- Collected data
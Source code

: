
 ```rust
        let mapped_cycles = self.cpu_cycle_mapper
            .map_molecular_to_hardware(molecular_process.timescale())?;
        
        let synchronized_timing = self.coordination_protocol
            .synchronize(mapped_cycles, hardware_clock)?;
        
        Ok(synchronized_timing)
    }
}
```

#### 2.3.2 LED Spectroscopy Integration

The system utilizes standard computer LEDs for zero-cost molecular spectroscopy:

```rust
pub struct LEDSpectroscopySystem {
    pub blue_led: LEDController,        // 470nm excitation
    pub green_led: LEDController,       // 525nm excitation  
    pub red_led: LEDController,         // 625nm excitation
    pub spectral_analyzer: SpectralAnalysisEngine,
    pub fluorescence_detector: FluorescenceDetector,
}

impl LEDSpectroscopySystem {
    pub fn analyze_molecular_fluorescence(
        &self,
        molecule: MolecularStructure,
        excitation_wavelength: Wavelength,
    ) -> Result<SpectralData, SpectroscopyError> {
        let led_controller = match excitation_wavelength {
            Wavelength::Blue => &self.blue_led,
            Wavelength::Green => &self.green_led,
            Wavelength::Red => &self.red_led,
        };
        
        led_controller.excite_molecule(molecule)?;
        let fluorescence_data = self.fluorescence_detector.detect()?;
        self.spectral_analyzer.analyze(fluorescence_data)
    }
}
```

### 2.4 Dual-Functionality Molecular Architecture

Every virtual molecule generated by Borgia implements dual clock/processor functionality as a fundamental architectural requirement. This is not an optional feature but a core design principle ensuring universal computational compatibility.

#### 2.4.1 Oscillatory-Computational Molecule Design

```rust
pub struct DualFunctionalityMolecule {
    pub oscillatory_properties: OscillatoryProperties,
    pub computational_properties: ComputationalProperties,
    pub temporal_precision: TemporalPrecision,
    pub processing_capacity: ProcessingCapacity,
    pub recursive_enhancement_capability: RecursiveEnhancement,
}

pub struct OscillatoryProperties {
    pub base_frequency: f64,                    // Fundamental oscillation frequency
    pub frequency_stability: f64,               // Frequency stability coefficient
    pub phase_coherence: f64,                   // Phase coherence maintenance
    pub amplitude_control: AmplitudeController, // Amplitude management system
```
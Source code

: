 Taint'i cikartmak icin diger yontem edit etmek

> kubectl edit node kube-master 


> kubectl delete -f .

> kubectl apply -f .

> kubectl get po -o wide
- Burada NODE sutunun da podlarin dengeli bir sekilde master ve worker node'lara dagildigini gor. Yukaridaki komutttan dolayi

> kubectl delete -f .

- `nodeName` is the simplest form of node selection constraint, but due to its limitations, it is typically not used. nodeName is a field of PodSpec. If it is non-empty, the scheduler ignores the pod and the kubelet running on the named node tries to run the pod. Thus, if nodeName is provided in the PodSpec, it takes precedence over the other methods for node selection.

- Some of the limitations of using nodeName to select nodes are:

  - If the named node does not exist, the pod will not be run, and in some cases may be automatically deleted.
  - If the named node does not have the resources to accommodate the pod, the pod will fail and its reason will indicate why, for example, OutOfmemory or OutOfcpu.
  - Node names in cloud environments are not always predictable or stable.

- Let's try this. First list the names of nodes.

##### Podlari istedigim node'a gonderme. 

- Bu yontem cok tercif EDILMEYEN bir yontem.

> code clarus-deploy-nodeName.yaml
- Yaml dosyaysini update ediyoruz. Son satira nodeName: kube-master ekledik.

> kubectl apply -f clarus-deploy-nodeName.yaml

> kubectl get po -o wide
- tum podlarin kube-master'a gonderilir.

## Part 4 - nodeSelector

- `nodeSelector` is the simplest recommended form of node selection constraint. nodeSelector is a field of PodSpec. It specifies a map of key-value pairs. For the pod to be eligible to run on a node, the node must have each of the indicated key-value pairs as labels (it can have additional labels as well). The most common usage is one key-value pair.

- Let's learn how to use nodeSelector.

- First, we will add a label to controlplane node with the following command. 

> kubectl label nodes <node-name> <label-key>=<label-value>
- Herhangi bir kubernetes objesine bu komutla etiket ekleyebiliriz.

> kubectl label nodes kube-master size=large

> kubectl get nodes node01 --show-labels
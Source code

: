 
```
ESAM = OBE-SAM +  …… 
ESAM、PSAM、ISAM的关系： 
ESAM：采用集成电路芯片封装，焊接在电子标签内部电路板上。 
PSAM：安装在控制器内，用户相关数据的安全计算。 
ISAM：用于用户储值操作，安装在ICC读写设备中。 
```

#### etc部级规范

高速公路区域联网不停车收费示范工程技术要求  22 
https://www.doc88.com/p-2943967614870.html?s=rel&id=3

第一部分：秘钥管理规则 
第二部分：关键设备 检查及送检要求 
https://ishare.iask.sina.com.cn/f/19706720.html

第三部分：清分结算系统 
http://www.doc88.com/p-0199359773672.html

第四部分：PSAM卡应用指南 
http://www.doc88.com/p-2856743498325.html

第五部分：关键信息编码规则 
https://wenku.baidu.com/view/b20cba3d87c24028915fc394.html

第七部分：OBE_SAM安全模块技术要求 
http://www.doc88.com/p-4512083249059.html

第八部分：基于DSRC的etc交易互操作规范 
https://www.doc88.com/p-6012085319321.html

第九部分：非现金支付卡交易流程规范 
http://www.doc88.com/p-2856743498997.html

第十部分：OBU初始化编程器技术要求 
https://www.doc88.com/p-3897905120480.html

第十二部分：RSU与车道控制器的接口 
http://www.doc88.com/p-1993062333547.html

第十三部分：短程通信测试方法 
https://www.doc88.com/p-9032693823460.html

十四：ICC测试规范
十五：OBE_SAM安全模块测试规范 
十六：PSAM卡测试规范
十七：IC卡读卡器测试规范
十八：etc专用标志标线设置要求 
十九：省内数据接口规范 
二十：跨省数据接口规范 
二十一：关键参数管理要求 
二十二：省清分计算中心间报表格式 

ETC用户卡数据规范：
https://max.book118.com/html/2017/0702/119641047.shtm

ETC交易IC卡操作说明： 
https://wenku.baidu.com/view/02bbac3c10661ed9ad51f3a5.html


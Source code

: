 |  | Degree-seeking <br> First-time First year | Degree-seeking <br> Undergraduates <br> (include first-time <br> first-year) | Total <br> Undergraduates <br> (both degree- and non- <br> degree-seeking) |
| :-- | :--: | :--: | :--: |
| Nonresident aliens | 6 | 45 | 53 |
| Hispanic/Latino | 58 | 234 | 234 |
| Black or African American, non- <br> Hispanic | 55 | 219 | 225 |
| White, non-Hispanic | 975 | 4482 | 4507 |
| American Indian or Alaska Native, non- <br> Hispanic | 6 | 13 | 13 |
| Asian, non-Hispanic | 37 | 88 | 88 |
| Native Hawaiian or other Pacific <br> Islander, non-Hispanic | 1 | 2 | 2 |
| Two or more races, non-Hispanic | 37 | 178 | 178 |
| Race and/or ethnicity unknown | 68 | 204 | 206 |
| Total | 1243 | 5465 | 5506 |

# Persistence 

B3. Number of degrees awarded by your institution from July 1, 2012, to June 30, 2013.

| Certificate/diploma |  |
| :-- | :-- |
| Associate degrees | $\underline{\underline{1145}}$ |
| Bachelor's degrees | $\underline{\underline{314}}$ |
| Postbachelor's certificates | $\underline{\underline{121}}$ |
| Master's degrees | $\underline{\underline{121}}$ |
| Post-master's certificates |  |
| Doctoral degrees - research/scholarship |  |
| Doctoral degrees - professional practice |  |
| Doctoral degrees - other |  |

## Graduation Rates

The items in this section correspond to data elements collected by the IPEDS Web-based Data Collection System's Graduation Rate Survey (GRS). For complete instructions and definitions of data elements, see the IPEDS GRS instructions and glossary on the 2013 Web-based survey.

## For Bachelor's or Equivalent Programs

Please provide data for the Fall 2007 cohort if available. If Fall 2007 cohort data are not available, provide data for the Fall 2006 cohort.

- What is being asked
From the data above, how many lines contain the word "simplest"? Give the number alone.

- Expected output
2